Removing duplicate rows in Notepad++

767,531

Solution 1

Notepad++ with the TextFX plugin can do this, provided you wanted to sort by line, and remove the duplicate lines at the same time.

To install the TextFX in the latest release of Notepad++ you need to download it from here: https://sourceforge.net/projects/npp-plugins/files/TextFX

The TextFX plugin used to be included in older versions of Notepad++, or be possible to add from the menu by going to Plugins -> Plugin Manager -> Show Plugin Manager -> Available tab -> TextFX -> Install. In some cases it may also be called TextFX Characters, but this is the same thing.

The check boxes and buttons required will now appear in the menu under: TextFX -> TextFX Tools.

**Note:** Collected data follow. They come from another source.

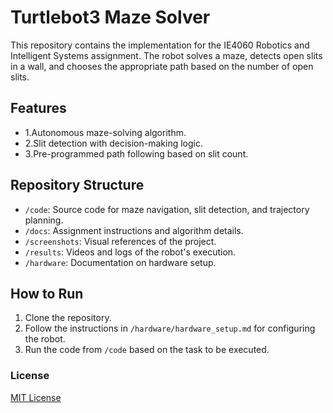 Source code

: # Turtlebot3 Maze Solver

This repository contains the implementation for the IE4060 Robotics and Intelligent Systems assignment. The robot solves a maze, detects open slits in a wall, and chooses the appropriate path based on the number of open slits.

## Features
- 1.Autonomous maze-solving algorithm.
- 2.Slit detection with decision-making logic.
- 3.Pre-programmed path following based on slit count.

## Repository Structure
- `/code`: Source code for maze navigation, slit detection, and trajectory planning.
- `/docs`: Assignment instructions and algorithm details.
- `/screenshots`: Visual references of the project.
- `/results`: Videos and logs of the robot's execution.
- `/hardware`: Documentation on hardware setup.

## How to Run
1. Clone the repository.
2. Follow the instructions in `/hardware/hardware_setup.md` for configuring the robot.
3. Run the code from `/code` based on the task to be executed.

### License
[MIT License](LICENSE)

Make sure "sort outputs only unique..." is checked. Next, select a block of text (Ctrl+A to select the entire document). Finally, click "sort lines case sensitive" or "sort lines case insensitive"

menu layout in n++

Solution 2

Since Notepad++ Version 6 you can use this regex in the search and replace dialogue:

^(.*?)$\s+?^(?=.*^\1$)

and replace with nothing. This leaves from all duplicate rows the last occurrence in the file.

No sorting is needed for that and the duplicate rows can be anywhere in the file!

You need to check the options "Regular expression" and ". matches newline":

Notepad++ Replace dialogue

  • ^ matches the start of the line.

  • (.*?) matches any characters 0 or more times, but as few as possible (It matches exactly on row, this is needed because of the ". matches newline" option). The matched row is stored, because of the brackets around and accessible using \1

  • $ matches the end of the line.

  • \s+?^ this part matches all whitespace characters (newlines!) till the start of the next row ==> This removes the newlines after the matched row, so that no empty row is there after the replacement.

  • (?=.*^\1$) this is a positive lookahead assertion. This is the important part in this regex, a row is only matched (and removed), when there is exactly the same row following somewhere else in the file.

Solution 3

If the rows are immediately after each other then you can use a regex replace:

Search Pattern: ^(.*\r?\n)(\1)+

Replace with: \1

Solution 4

In version 7.8, you can accomplish this without any plugins - Edit -> Line Operations -> Remove Consecutive Duplicate Lines. You will have to sort the file to place duplicate lines in consecutive order before this works, but it does work like a charm.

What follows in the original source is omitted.